- **DATA SECTION**:
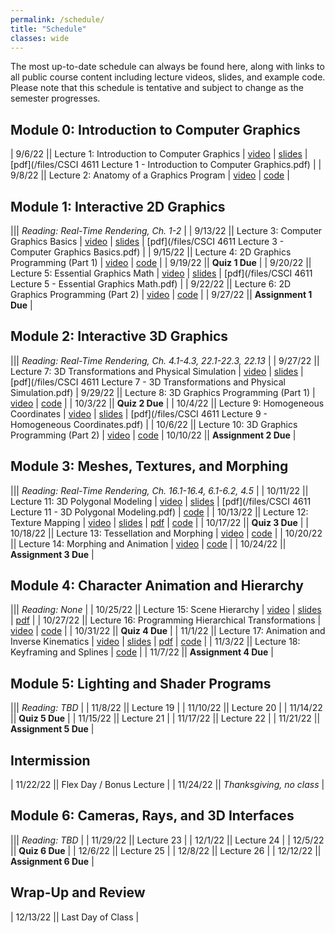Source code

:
 ```yaml
---
permalink: /schedule/
title: "Schedule"
classes: wide
---
```


The most up-to-date schedule can always be found here, along with links to all public course content including lecture videos, slides, and example code.  Please note that this schedule is tentative and subject to change as the semester progresses.

## Module 0: Introduction to Computer Graphics

| 9/6/22 || Lecture 1: Introduction to Computer Graphics | [video](https://mediaspace.umn.edu/media/t/1_0z984db5) | [slides](https://www.beautiful.ai/player/-NBJKctKr7e-IYmNNMdv) | [pdf](/files/CSCI 4611 Lecture 1 - Introduction to Computer Graphics.pdf) |
| 9/8/22 || Lecture 2: Anatomy of a Graphics Program | [video](https://mediaspace.umn.edu/media/t/1_wpvnlxfz)  | [code](https://github.com/CSCI-4611-Fall-2022/Lecture-2) |

## Module 1: Interactive 2D Graphics

||| *Reading: Real-Time Rendering, Ch. 1-2* |
| 9/13/22 || Lecture 3: Computer Graphics Basics | [video](https://mediaspace.umn.edu/media/t/1_gpg0wfui) | [slides](https://www.beautiful.ai/player/-NBsysA0tQPnjes4pmNu) | [pdf](/files/CSCI 4611 Lecture 3 - Computer Graphics Basics.pdf) |
| 9/15/22 || Lecture 4: 2D Graphics Programming (Part 1) | [video](https://mediaspace.umn.edu/media/t/1_qm6hrsb2) | [code](https://github.com/CSCI-4611-Fall-2022/Lecture-4) |
| 9/19/22 || **Quiz 1 Due** |
| 9/20/22 || Lecture 5: Essential Graphics Math | [video](https://mediaspace.umn.edu/media/t/1_9yn1g9ty) | [slides](https://www.beautiful.ai/player/-NCS2TFulnZJgFhAXV5o) | [pdf](/files/CSCI 4611 Lecture 5 - Essential Graphics Math.pdf) |
| 9/22/22 || Lecture 6: 2D Graphics Programming (Part 2) | [video](https://mediaspace.umn.edu/media/t/1_xbujs6ph) | [code](https://github.com/CSCI-4611-Fall-2022/Lecture-6) |
| 9/27/22 || **Assignment 1 Due** |

## Module 2: Interactive 3D Graphics

||| *Reading: Real-Time Rendering, Ch. 4.1-4.3, 22.1-22.3, 22.13* |
| 9/27/22 || Lecture 7: 3D Transformations and Physical Simulation | [video](https://mediaspace.umn.edu/media/t/1_oypaec6i) | [slides](https://www.beautiful.ai/player/-ND-aoR176XAYDP16VHX) | [pdf](/files/CSCI 4611 Lecture 7 - 3D Transformations and Physical Simulation.pdf)
| 9/29/22 || Lecture 8: 3D Graphics Programming (Part 1) | [video](https://mediaspace.umn.edu/media/t/1_7on1bfra) | [code](https://github.com/CSCI-4611-Fall-2022/Lecture-8) |
| 10/3/22 || **Quiz 2 Due** |
| 10/4/22 || Lecture 9: Homogeneous Coordinates | [video](https://mediaspace.umn.edu/media/t/1_18e43588) | [slides](https://www.beautiful.ai/player/-NDZPI5tdJZahHEbjpm0) | [pdf](/files/CSCI 4611 Lecture 9 - Homogeneous Coordinates.pdf) |
| 10/6/22 || Lecture 10: 3D Graphics Programming (Part 2) | [video](https://mediaspace.umn.edu/media/t/1_y4yctcii) | [code](https://github.com/CSCI-4611-Fall-2022/Lecture-10)
| 10/10/22 || **Assignment 2 Due** |

## Module 3: Meshes, Textures, and Morphing

||| *Reading: Real-Time Rendering, Ch. 16.1-16.4, 6.1-6.2, 4.5* |
| 10/11/22 || Lecture 11: 3D Polygonal Modeling | [video](https://mediaspace.umn.edu/media/t/1_9d6a0xuu) | [slides](https://www.beautiful.ai/player/-NE6OXU0n-7Ota-roRYF) | [pdf](/files/CSCI 4611 Lecture 11 - 3D Polygonal Modeling.pdf) | [code](https://github.com/CSCI-4611-Fall-2022/Lecture-11) |
| 10/13/22 || Lecture 12: Texture Mapping | [video](https://mediaspace.umn.edu/media/t/1_82059j95) | [slides](https://www.beautiful.ai/player/-NE6P-1MIenWSTYKfNeo) | [pdf](/files/CSCI%204611%20Lecture%2012%20-%20Texture%20Mapping.pdf) | [code](https://github.com/CSCI-4611-Fall-2022/Lecture-12) |
| 10/17/22 || **Quiz 3 Due** |
| 10/18/22 || Lecture 13: Tessellation and Morphing | [video](https://mediaspace.umn.edu/media/t/1_dsf0x8bi) | [code](https://github.com/CSCI-4611-Fall-2022/Lecture-13) |
| 10/20/22 || Lecture 14: Morphing and Animation | [video](https://mediaspace.umn.edu/media/t/1_ahbg0jh5) | [code](https://github.com/CSCI-4611-Fall-2022/Lecture-14) |
| 10/24/22 || **Assignment 3 Due** |

## Module 4: Character Animation and Hierarchy

||| *Reading: None* |
| 10/25/22 || Lecture 15: Scene Hierarchy | [video](https://mediaspace.umn.edu/media/t/1_fa07wt7g) | [slides](https://www.beautiful.ai/player/-NFFL_CXMNeiyhHhxBdq) | [pdf](/files/CSCI%204611%20Lecture%2015%20-%20Scene%20Hierarchy.pdf) |
| 10/27/22 || Lecture 16: Programming Hierarchical Transformations | [video](https://mediaspace.umn.edu/media/t/1_y1t69ezv) | [code](https://github.com/CSCI-4611-Fall-2022/Lecture-16) | 
| 10/31/22 || **Quiz 4 Due** |
| 11/1/22 || Lecture 17: Animation and Inverse Kinematics | [video](https://mediaspace.umn.edu/media/t/1_5ye8sk1r) | [slides](https://www.beautiful.ai/player/-NFszlphoo4V8goV9fru) | [pdf](/files/CSCI%204611%20Lecture%2017%20-%20Animation%20and%20Inverse%20Kinematics.pdf) | [code](https://github.com/CSCI-4611-Fall-2022/Lecture-17) |
| 11/3/22 || Lecture 18: Keyframing and Splines | [code](https://github.com/CSCI-4611-Fall-2022/Lecture-18) |
| 11/7/22 || **Assignment 4 Due** |

## Module 5: Lighting and Shader Programs

||| *Reading: TBD* |
| 11/8/22 || Lecture 19 |
| 11/10/22 || Lecture 20 |
| 11/14/22 || **Quiz 5 Due** |
| 11/15/22 || Lecture 21 |
| 11/17/22 || Lecture 22 |
| 11/21/22 || **Assignment 5 Due** |

## Intermission

| 11/22/22 || Flex Day / Bonus Lecture |
| 11/24/22 || *Thanksgiving, no class* |


## Module 6: Cameras, Rays, and 3D Interfaces

||| *Reading: TBD* |
| 11/29/22 || Lecture 23 |
| 12/1/22 || Lecture 24 |
| 12/5/22 || **Quiz 6 Due** |
| 12/6/22 || Lecture 25 |
| 12/8/22 || Lecture 26 |
| 12/12/22 || **Assignment 6 Due** |

## Wrap-Up and Review

| 12/13/22 || Last Day of Class |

- **TASK GOAL**:
Give back an exact repeat of the lines from the top of the data through the line that holds "9/27/22 || **Assignment 1 Due** |", both included, and omit pictures.

- **TASK OUTPUT**:
Source code

:
 ```yaml
---
permalink: /schedule/
title: "Schedule"
classes: wide
---
```


The most up-to-date schedule can always be found here, along with links to all public course content including lecture videos, slides, and example code.  Please note that this schedule is tentative and subject to change as the semester progresses.

## Module 0: Introduction to Computer Graphics

| 9/6/22 || Lecture 1: Introduction to Computer Graphics | [video](https://mediaspace.umn.edu/media/t/1_0z984db5) | [slides](https://www.beautiful.ai/player/-NBJKctKr7e-IYmNNMdv) | [pdf](/files/CSCI 4611 Lecture 1 - Introduction to Computer Graphics.pdf) |
| 9/8/22 || Lecture 2: Anatomy of a Graphics Program | [video](https://mediaspace.umn.edu/media/t/1_wpvnlxfz)  | [code](https://github.com/CSCI-4611-Fall-2022/Lecture-2) |

## Module 1: Interactive 2D Graphics

||| *Reading: Real-Time Rendering, Ch. 1-2* |
| 9/13/22 || Lecture 3: Computer Graphics Basics | [video](https://mediaspace.umn.edu/media/t/1_gpg0wfui) | [slides](https://www.beautiful.ai/player/-NBsysA0tQPnjes4pmNu) | [pdf](/files/CSCI 4611 Lecture 3 - Computer Graphics Basics.pdf) |
| 9/15/22 || Lecture 4: 2D Graphics Programming (Part 1) | [video](https://mediaspace.umn.edu/media/t/1_qm6hrsb2) | [code](https://github.com/CSCI-4611-Fall-2022/Lecture-4) |
| 9/19/22 || **Quiz 1 Due** |
| 9/20/22 || Lecture 5: Essential Graphics Math | [video](https://mediaspace.umn.edu/media/t/1_9yn1g9ty) | [slides](https://www.beautiful.ai/player/-NCS2TFulnZJgFhAXV5o) | [pdf](/files/CSCI 4611 Lecture 5 - Essential Graphics Math.pdf) |
| 9/22/22 || Lecture 6: 2D Graphics Programming (Part 2) | [video](https://mediaspace.umn.edu/media/t/1_xbujs6ph) | [code](https://github.com/CSCI-4611-Fall-2022/Lecture-6) |
| 9/27/22 || **Assignment 1 Due** |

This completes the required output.